The line with "For a coin that" marks the start; write out that line and all following lines through the end of the listing, exactly.

===== Records for this task =====

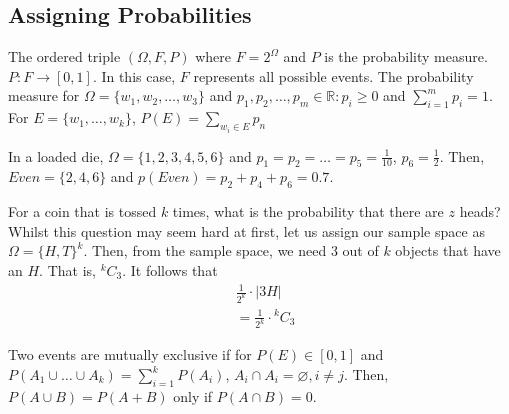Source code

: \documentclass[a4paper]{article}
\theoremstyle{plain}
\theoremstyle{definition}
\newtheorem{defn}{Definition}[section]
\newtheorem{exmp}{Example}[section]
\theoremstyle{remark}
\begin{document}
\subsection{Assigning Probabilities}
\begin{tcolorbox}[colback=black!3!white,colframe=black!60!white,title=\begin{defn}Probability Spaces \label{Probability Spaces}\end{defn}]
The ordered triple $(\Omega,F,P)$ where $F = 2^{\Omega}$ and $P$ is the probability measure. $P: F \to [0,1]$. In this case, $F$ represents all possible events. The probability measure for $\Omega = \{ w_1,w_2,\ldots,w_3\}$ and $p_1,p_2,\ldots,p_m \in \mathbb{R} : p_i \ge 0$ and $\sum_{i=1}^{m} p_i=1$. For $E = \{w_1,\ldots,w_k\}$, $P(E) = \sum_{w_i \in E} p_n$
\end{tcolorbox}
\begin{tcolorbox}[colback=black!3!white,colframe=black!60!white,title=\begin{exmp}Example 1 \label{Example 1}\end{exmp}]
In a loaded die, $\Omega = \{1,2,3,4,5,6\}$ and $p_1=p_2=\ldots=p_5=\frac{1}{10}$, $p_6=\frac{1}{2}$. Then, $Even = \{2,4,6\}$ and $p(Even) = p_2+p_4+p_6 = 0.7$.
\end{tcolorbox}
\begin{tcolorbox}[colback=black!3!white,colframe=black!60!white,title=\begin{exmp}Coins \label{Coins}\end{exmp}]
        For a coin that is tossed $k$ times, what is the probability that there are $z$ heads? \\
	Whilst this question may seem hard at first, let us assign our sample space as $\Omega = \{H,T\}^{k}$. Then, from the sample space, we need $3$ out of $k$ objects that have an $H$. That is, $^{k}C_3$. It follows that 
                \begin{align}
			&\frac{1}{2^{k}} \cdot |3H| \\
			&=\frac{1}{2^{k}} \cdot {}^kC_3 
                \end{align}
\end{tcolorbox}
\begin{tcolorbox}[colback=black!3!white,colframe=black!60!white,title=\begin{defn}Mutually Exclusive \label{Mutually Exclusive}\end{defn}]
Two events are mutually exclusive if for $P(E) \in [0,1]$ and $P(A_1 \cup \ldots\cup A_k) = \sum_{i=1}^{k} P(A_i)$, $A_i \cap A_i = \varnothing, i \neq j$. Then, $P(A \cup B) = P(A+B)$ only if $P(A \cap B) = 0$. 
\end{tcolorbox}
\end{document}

=====

- Output of the exercise -
        For a coin that is tossed $k$ times, what is the probability that there are $z$ heads? \\
	Whilst this question may seem hard at first, let us assign our sample space as $\Omega = \{H,T\}^{k}$. Then, from the sample space, we need $3$ out of $k$ objects that have an $H$. That is, $^{k}C_3$. It follows that 
                \begin{align}
			&\frac{1}{2^{k}} \cdot |3H| \\
			&=\frac{1}{2^{k}} \cdot {}^kC_3 
                \end{align}
\end{tcolorbox}
\begin{tcolorbox}[colback=black!3!white,colframe=black!60!white,title=\begin{defn}Mutually Exclusive \label{Mutually Exclusive}\end{defn}]
Two events are mutually exclusive if for $P(E) \in [0,1]$ and $P(A_1 \cup \ldots\cup A_k) = \sum_{i=1}^{k} P(A_i)$, $A_i \cap A_i = \varnothing, i \neq j$. Then, $P(A \cup B) = P(A+B)$ only if $P(A \cap B) = 0$. 
\end{tcolorbox}
\end{document}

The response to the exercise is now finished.